A well-established international Christian student group is being denied recognition at almost two dozen California college campuses because it requires leaders to adhere to Christian beliefs, effectively closing its leadership ranks to non-Christians and gays.
California State University, which has 23 campuses, is “de-recognizing” local chapters of InterVarsity Christian Fellowship, an evangelical Christian group with 860 chapters in the United States. The university system says InterVarsity’s leadership policy conflicts with its state-mandated nondiscrimination policy requiring membership and leadership in all official student groups to be open to all.
“For an organization to be recognized, they must sign a general nondiscrimination policy,” said Mike Uhlencamp, director of public affairs for the California State University system. “We have engaged with (InterVarsity) for the better part of a year and informed them they would have to sign a general nondiscrimination statement. They have not.”
InterVarsity, active in the U.S. since 1947, has been challenged on more than 40 college campuses, but CSU, with 447,000 students, is the largest to ban it so far.
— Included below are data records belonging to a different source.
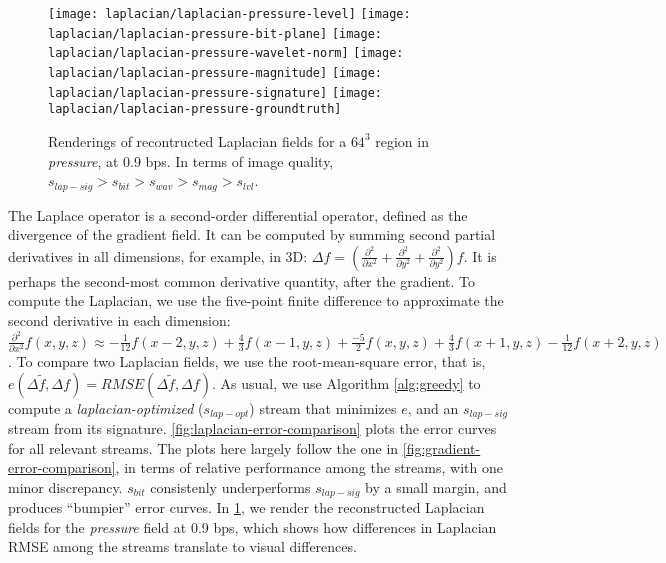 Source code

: \begin{figure}[h]
	\centering
	{\texttt{[image: laplacian/laplacian-pressure-level]}}
	{\texttt{[image: laplacian/laplacian-pressure-bit-plane]}}
	{\texttt{[image: laplacian/laplacian-pressure-wavelet-norm]}}
	{\texttt{[image: laplacian/laplacian-pressure-magnitude]}}
	{\texttt{[image: laplacian/laplacian-pressure-signature]}}
	{\texttt{[image: laplacian/laplacian-pressure-groundtruth]}}
	\caption{Renderings of recontructed Laplacian fields for a $64^3$ region in \emph{pressure}, at 0.9 bps.
	In terms of image quality, $s_{lap-sig} > s_{bit} > s_{wav} > s_{mag} > s_{lvl}$.}
	\label{fig:laplacian-renderings}
\end{figure}

The Laplace operator is a second-order differential operator, defined as the divergence of the
gradient field. It can be computed by summing second partial derivatives in all dimensions, for
example, in 3D: $\Delta
f=(\frac{{\partial}^2}{\partial{x^2}}+\frac{{\partial}^2}{\partial{y^2}}+\frac{{\partial}^2}{\partial{y^2}})f$.
It is perhaps the second-most common derivative quantity, after the gradient. To compute the
Laplacian, we use the five-point finite difference to approximate the second derivative in each
dimension: $\frac{{\partial}^2}{\partial{x^2}}f(x,y,z) \approx
-\frac{1}{12}f(x-2,y,z)+\frac{4}{3}f(x-1,y,z)+\frac{-5}{2}f(x,y,z)+\frac{4}{3}f(x+1,y,z)-\frac{1}{12}f(x+2,y,z)$.
To compare two Laplacian fields, we use the root-mean-square error, that is, $e(\Delta
\tilde{f},\Delta f)=RMSE(\Delta \tilde{f},\Delta f)$. As usual, we use Algorithm \cref{alg:greedy}
to compute a \emph{laplacian-optimized} ($s_{lap-opt}$) stream that minimizes $e$, and an
$s_{lap-sig}$ stream from its signature. \cref{fig:laplacian-error-comparison} plots the error
curves for all relevant streams. The plots here largely follow the one in
\cref{fig:gradient-error-comparison}, in terms of relative performance among the streams, with one
minor discrepancy. $s_{bit}$ consistenly underperforms $s_{lap-sig}$ by a small margin, and produces
``bumpier'' error curves. In \cref{fig:laplacian-renderings}, we render the reconstructed Laplacian
fields for the \emph{pressure} field at 0.9 bps, which shows how differences in Laplacian RMSE among
the streams translate to visual differences.
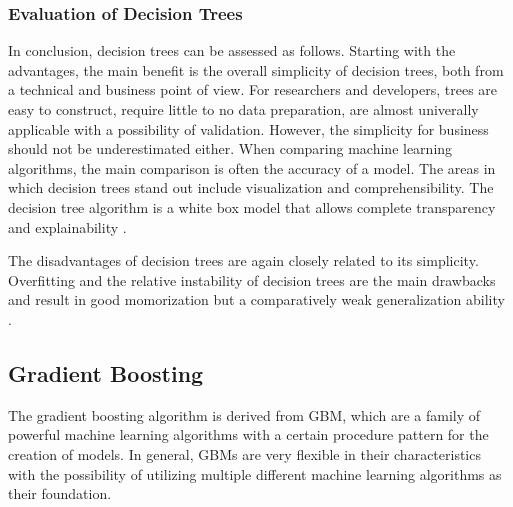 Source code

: %

\subsubsection{Evaluation of Decision Trees}

In conclusion, decision trees can be assessed as follows. Starting with the advantages,
the main benefit is the overall simplicity of decision trees, both from a technical and 
business point of view. For researchers and developers, trees are easy to construct, require little
to no data preparation, are almost univerally applicable with a possibility of validation. 
However, the simplicity for business should not be underestimated either. When comparing machine
learning algorithms, the main comparison is often the accuracy of a model. The areas in which 
decision trees stand out include visualization and comprehensibility. The decision tree algorithm 
is a white box model that allows complete transparency and explainability \cite[p.339]{James2021} \cite[10.10.]{sklearn Decision Trees}. 

The disadvantages of decision trees are again closely related to its simplicity. Overfitting and 
the relative instability of decision trees are the main drawbacks and result in good momorization 
but a comparatively weak generalization ability \cite[p.339]{James2021} \cite[10.10.]{sklearn Decision Trees}.

\subsection{Gradient Boosting}
\label{sec:Gradient Boosting}


The gradient boosting algorithm is derived from \ac{GBM}, which are a family of 
powerful machine learning algorithms with a certain procedure pattern for the creation of models. 
In general, \ac{GBM}s are very flexible in their characteristics with the possibility of utilizing 
multiple different machine learning algorithms as their foundation.

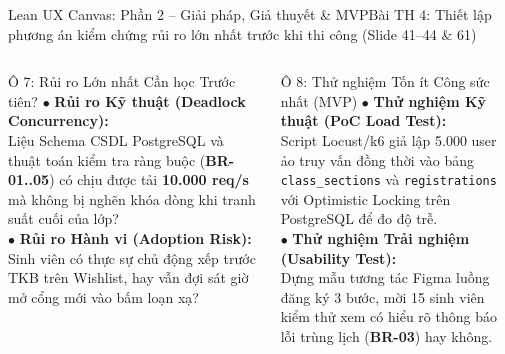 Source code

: \documentclass[aspectratio=169, 10pt]{beamer}
\begin{document}
\begin{frame}[t]{Lean UX Canvas: Phần 2 -- Giải pháp, Giả thuyết \& MVP}{Bài TH 4: Thiết lập phương án kiểm chứng rủi ro lớn nhất trước khi thi công (Slide 41--44 \& 61)}
\begin{columns}[T]
      \begin{alertCard}{Ô 7: Rủi ro Lớn nhất Cần học Trước tiên?}
        \tiny
        $\bullet$ \textbf{Rủi ro Kỹ thuật (Deadlock Concurrency):}\\
        Liệu Schema CSDL PostgreSQL và thuật toán kiểm tra ràng buộc (\textbf{BR-01..05}) có chịu được tải \textbf{10.000 req/s} mà không bị nghẽn khóa dòng khi tranh suất cuối của lớp?\\
        $\bullet$ \textbf{Rủi ro Hành vi (Adoption Risk):}\\
        Sinh viên có thực sự chủ động xếp trước TKB trên Wishlist, hay vẫn đợi sát giờ mở cổng mới vào bấm loạn xạ?
      \end{alertCard}
      \vspace{-0.2cm}
      \begin{accentCard}{Ô 8: Thử nghiệm Tốn ít Công sức nhất (MVP)}
        \tiny
        $\bullet$ \textbf{Thử nghiệm Kỹ thuật (PoC Load Test):}\\
        Script Locust/k6 giả lập 5.000 user ảo truy vấn đồng thời vào bảng \texttt{class\_sections} và \texttt{registrations} với Optimistic Locking trên PostgreSQL để đo độ trễ.\\
        $\bullet$ \textbf{Thử nghiệm Trải nghiệm (Usability Test):}\\
        Dựng mẫu tương tác Figma luồng đăng ký 3 bước, mời 15 sinh viên kiểm thử xem có hiểu rõ thông báo lỗi trùng lịch (\textbf{BR-03}) hay không.
      \end{accentCard}
  \end{columns}
\end{frame}
\end{document}
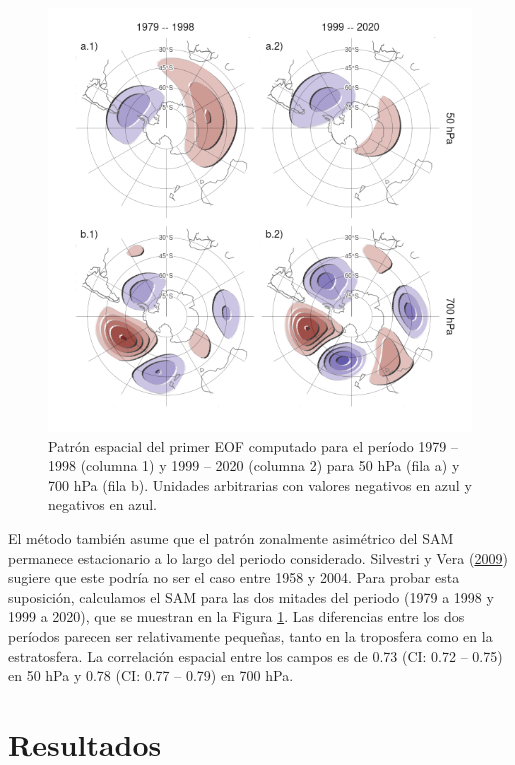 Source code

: \documentclass[12pt,oneside,a4paper]{reedthesis}
\begin{document}
\begin{figure}

{\centering \includegraphics{figures/30-sam/sam-period-1} 

}

\caption{Patrón espacial del primer EOF computado para el período 1979 -- 1998 (columna 1) y 1999 -- 2020 (columna 2) para 50 hPa (fila a) y 700 hPa (fila b). Unidades arbitrarias con valores negativos en azul y negativos en azul.}\label{fig:sam-period}
\end{figure}

El método también asume que el patrón zonalmente asimétrico del SAM permanece estacionario a lo largo del periodo considerado.
Silvestri y Vera (\protect\hyperlink{ref-silvestri2009}{2009}) sugiere que este podría no ser el caso entre 1958 y 2004.
Para probar esta suposición, calculamos el SAM para las dos mitades del periodo (1979 a 1998 y 1999 a 2020), que se muestran en la Figura \ref{fig:sam-period}.
Las diferencias entre los dos períodos parecen ser relativamente pequeñas, tanto en la troposfera como en la estratosfera.
La correlación espacial entre los campos es de 0.73 (CI: 0.72 -- 0.75) en 50 hPa y 0.78 (CI: 0.77 -- 0.79) en 700 hPa.

\hypertarget{resultados-2}{%
\section{Resultados}\label{resultados-2}}
\end{document}
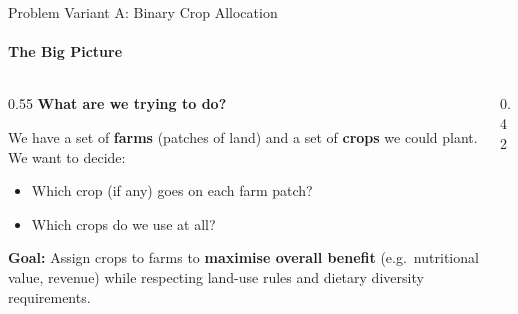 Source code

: \begin{frame}{Problem Variant A: Binary Crop Allocation}
    \framesubtitle{The Big Picture}

    \begin{columns}[T]
        \begin{column}{0.55\textwidth}
            \textbf{What are we trying to do?}
            \vspace{0.3cm}

            We have a set of \textbf{farms} (patches of land) and a set of
            \textbf{crops} we could plant. We want to decide:

            \vspace{0.3cm}
            \begin{itemize}
                \item Which crop (if any) goes on each farm patch?
                \item Which crops do we use at all?
            \end{itemize}

            \vspace{0.4cm}
            \textbf{Goal:} Assign crops to farms to \textbf{maximise overall benefit}
            (e.g.\ nutritional value, revenue) while respecting
            land-use rules and dietary diversity requirements.
        \end{column}
        \begin{column}{0.42\textwidth}
        \end{column}
    \end{columns}
\end{frame}

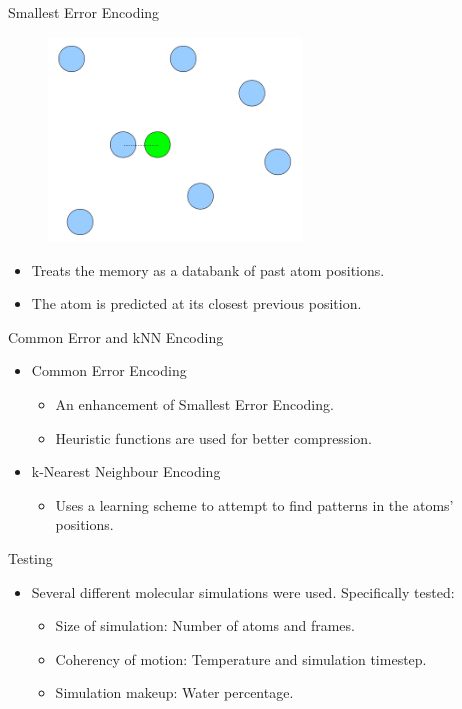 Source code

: \documentclass{beamer}
\begin{document}
\begin{frame}{Smallest Error Encoding}
\begin{figure}[h]
    \centering \includegraphics[width=0.6\textwidth]{julian-images/p3.png}
  \end{figure}
\begin{itemize}

 \item Treats the memory as a databank of past atom positions.

 \item The atom is predicted at its closest previous position.
\end{itemize}
\end{frame}

\begin{frame}{Common Error and kNN Encoding}

\begin{itemize}
 \item Common Error Encoding
\begin{itemize}
 \item An enhancement of Smallest Error Encoding.
 \item Heuristic functions are used for better compression.
\end{itemize}

\item k-Nearest Neighbour Encoding
\begin{itemize}
 \item Uses a learning scheme to attempt to find patterns in the atoms' positions.
\end{itemize}
\end{itemize}
\end{frame}

\begin{frame}{Testing}
\begin{itemize}
 \item Several different molecular simulations were used. Specifically tested:
 \begin{itemize}
   \item Size of simulation: Number of atoms and frames.
   \item Coherency of motion: Temperature and simulation timestep.
   \item Simulation makeup: Water percentage.
 \end{itemize}
 \end{itemize}
\end{frame}
\end{document}
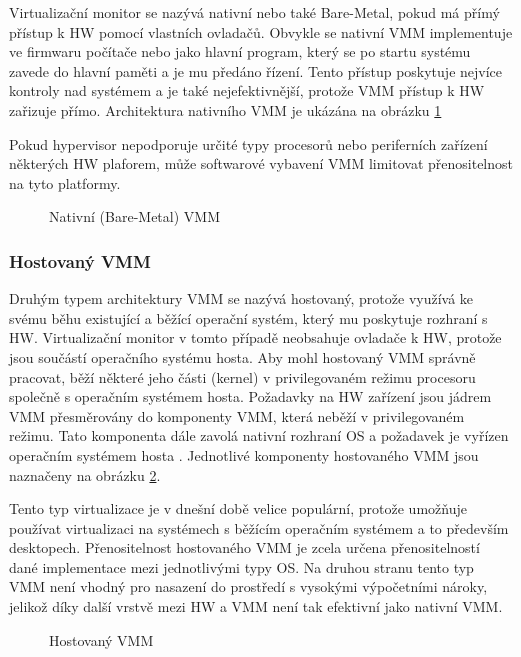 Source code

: Virtualizační monitor se nazývá nativní nebo také Bare-Metal, pokud má přímý přístup k HW pomocí vlastních ovladačů. Obvykle se nativní VMM implementuje ve firmwaru počítače nebo jako hlavní program, který se po startu
systému  zavede do hlavní paměti a je mu předáno řízení. Tento přístup poskytuje nejvíce kontroly nad systémem a je také nejefektivnější, protože VMM přístup k HW zařizuje přímo. Architektura nativního VMM je ukázána na 
obrázku \ref{native_vmm}

Pokud hypervisor nepodporuje určité typy procesorů nebo periferních zařízení některých HW plaforem, může softwarové vybavení VMM limitovat přenositelnost na tyto platformy.\cite{vmm1}

\begin{figure}
    \centering    
    \caption{Nativní (Bare-Metal) VMM}
    \label{native_vmm}
\end{figure}

\subsubsection*{Hostovaný VMM}

Druhým typem architektury VMM se nazývá hostovaný, protože využívá ke svému běhu existující a běžící operační systém, který mu poskytuje rozhraní s HW. Virtualizační monitor v tomto případě neobsahuje ovladače k HW, protože jsou
součástí operačního systému hosta. Aby mohl hostovaný VMM správně pracovat, běží některé jeho části (kernel) v privilegovaném režimu procesoru společně s operačním systémem hosta. Požadavky na HW zařízení jsou jádrem VMM přesměrovány
do komponenty VMM, která neběží v privilegovaném režimu. Tato komponenta dále zavolá nativní rozhraní OS a požadavek je vyřízen operačním systémem hosta \cite{vmm1}. Jednotlivé komponenty hostovaného VMM jsou naznačeny na obrázku \ref{hosted_vmm}.

Tento typ virtualizace je v dnešní době velice populární, protože umožňuje používat virtualizaci na systémech s běžícím operačním systémem a to především desktopech. Přenositelnost hostovaného VMM je zcela určena přenositelností 
dané implementace mezi jednotlivými typy OS. Na druhou stranu tento typ VMM není vhodný pro nasazení do prostředí s vysokými výpočetními nároky, jelikož díky další vrstvě mezi HW a VMM není tak efektivní jako nativní VMM.

\begin{figure}
    \centering    
    \caption{Hostovaný VMM}
    \label{hosted_vmm}
\end{figure}

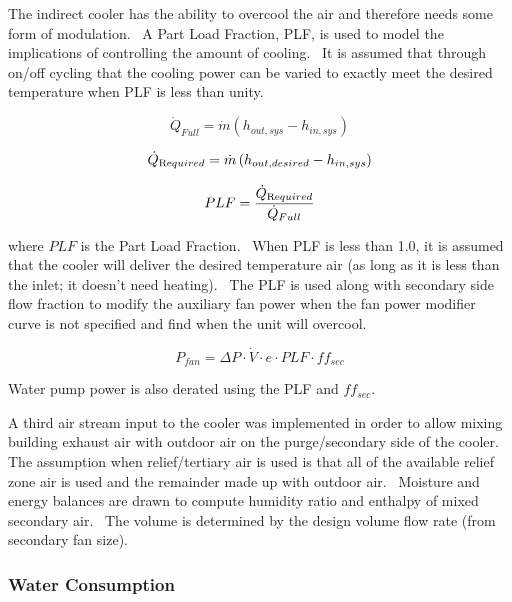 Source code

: The indirect cooler has the ability to overcool the air and therefore needs some form of modulation.~ A Part Load Fraction, PLF, is used to model the implications of controlling the amount of cooling.~ It is assumed that through on/off cycling that the cooling power can be varied to exactly meet the desired temperature when PLF is less than unity.

\begin{equation}
{\dot Q_{Full}} = \dot m\left( {{h_{out,sys}} - {h_{in,sys}}} \right)
\end{equation}

\begin{equation}
{\dot Q_{{\mathop{\rm Re}\nolimits} quired}} = \dot m\left( {{h_{out,desired}} - {h_{in,sys}}} \right)
\end{equation}

\begin{equation}
PLF = \frac{{{{\dot Q}_{{\mathop{\rm Re}\nolimits} quired}}}}{{{{\dot Q}_{Full}}}}
\end{equation}

where \(PLF\) is the Part Load Fraction.~ When PLF is less than 1.0, it is assumed that the cooler will deliver the desired temperature air (as long as it is less than the inlet; it doesn't need heating).~ The PLF is used along with secondary side flow fraction to modify the auxiliary fan power when the fan power modifier curve is not specified and find when the unit will overcool.

\begin{equation}
{P_{fan}} = \Delta P\cdot \dot V\cdot e\cdot PLF\cdot ff_{sec}
\end{equation}

Water pump power is also derated using the PLF and \(ff_{sec}\).

A third air stream input to the cooler was implemented in order to allow mixing building exhaust air with outdoor air on the purge/secondary side of the cooler. The assumption when relief/tertiary air is used is that all of the available relief zone air is used and the remainder made up with outdoor air.~ Moisture and energy balances are drawn to compute humidity ratio and enthalpy of mixed secondary air.~ The volume is determined by the design volume flow rate (from secondary fan size).

\subsubsection{Water Consumption}\label{water-consumption}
Other schools that have challenged InterVarsity include Vanderbilt University, Rollins College, and Tufts University.
The challenges stem from a 2010 Supreme Court decision that ruled a public college can refuse to recognize a religious student organization with an “all-comers” policy if its religious beliefs are effectively discriminatory.
InterVarsity policy states that membership is open to all, but leaders must affirm its “doctrinal basis,” which declares belief in “the entire trustworthiness” of the Bible. Many Christians who read the Bible literally also argue it prohibits homosexuality.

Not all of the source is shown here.